Dynamics of the convergence on the dispersion of the estimate of the acoustic quality of the sound of the vowel O for the first (a), second (b), and third (c) readers.

The experimental estimates that were obtained confirm as a whole the results of the theoretical study conducted previously. Along with the guaranteed reliability in the asymptote, the developed method possesses high dynamic properties and can be recommended for application in tasks with small samples, the amount of which is commensurate with the response time (or memory) of a signal processing system.

Discussion of the obtained results. In the majority of work so far on studying the quality of oral speech, the heuristic approach based on auditory or expert estimates still dominates. And although their authors formulate their results in terms of statistical estimates and conclusions, in the absence of a strict criterion of effectiveness they have an essentially deterministic, individual nature and are consequently not beyond the subjective characteristics of specific texts and the evaluation of specific speakers. This article presents a criterion of a different type. Its theoretical justification is based on the principle of the minimum of information mismatch by Kulbaka–Leybler. The main distinctive feature of the criterion is the presence of high dynamic properties in the calculations for resolving the issue of small samples. It was shown in practice, using an example of speech analytics, that when using the information index (7) it is necessary to have a speech signal duration of several minutes so that the evaluation of the acoustic voice quality of this speaker be sufficiently precise and informative.

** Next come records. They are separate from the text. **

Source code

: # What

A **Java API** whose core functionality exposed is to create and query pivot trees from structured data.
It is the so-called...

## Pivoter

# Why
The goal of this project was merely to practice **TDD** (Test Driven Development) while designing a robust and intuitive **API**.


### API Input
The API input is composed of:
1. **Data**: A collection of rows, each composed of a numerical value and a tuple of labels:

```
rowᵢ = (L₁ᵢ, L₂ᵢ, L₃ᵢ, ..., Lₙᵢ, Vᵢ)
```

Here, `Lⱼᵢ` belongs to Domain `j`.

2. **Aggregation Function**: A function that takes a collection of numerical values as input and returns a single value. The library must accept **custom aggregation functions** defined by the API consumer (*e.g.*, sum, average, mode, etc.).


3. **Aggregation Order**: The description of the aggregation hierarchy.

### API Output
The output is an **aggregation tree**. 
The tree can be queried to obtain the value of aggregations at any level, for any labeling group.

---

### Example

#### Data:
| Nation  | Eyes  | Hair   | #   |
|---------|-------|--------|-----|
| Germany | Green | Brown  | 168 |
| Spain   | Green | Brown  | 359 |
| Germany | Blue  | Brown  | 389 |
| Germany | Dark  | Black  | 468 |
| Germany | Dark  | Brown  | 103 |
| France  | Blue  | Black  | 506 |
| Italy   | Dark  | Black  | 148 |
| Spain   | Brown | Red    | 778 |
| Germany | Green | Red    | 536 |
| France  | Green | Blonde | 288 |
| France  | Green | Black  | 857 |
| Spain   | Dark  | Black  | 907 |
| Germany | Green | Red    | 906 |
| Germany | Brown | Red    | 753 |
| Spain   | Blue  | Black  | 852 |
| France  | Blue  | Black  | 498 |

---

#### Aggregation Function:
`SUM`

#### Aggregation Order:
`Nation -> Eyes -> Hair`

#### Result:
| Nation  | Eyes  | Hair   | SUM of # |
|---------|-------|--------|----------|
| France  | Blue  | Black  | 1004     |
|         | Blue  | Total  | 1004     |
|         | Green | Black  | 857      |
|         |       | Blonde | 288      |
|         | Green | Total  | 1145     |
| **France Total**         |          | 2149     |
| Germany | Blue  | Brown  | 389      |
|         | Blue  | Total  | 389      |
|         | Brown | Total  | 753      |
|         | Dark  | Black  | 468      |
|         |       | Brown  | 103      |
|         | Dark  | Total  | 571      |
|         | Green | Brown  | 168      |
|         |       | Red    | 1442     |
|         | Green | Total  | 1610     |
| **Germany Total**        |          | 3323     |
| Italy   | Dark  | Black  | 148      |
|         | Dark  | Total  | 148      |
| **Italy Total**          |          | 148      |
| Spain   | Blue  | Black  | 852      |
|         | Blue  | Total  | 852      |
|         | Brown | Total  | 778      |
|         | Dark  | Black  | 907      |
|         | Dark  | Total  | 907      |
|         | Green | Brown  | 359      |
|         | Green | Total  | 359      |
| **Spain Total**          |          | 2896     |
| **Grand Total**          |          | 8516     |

Conclusion. Strict substantiation of a new method of measuring voice quality using the Kulbaka–Leybler information metric follows from the results of the test that has been conducted. Requirements have been defined for the volume of representative speech material. The proposed method, unlike the majority of known methods, extends to different speech streams, various times, and any conditions of speech production. The results obtained in this article are important for both the theory and the practice of acoustic measurement. The fields of application of the studied method includes the theory and technology of digital speech processing, as well as modern speech technologies in daily life, production, and transport, where voice quality is a key factor from the point of view of overall performance of system as a whole.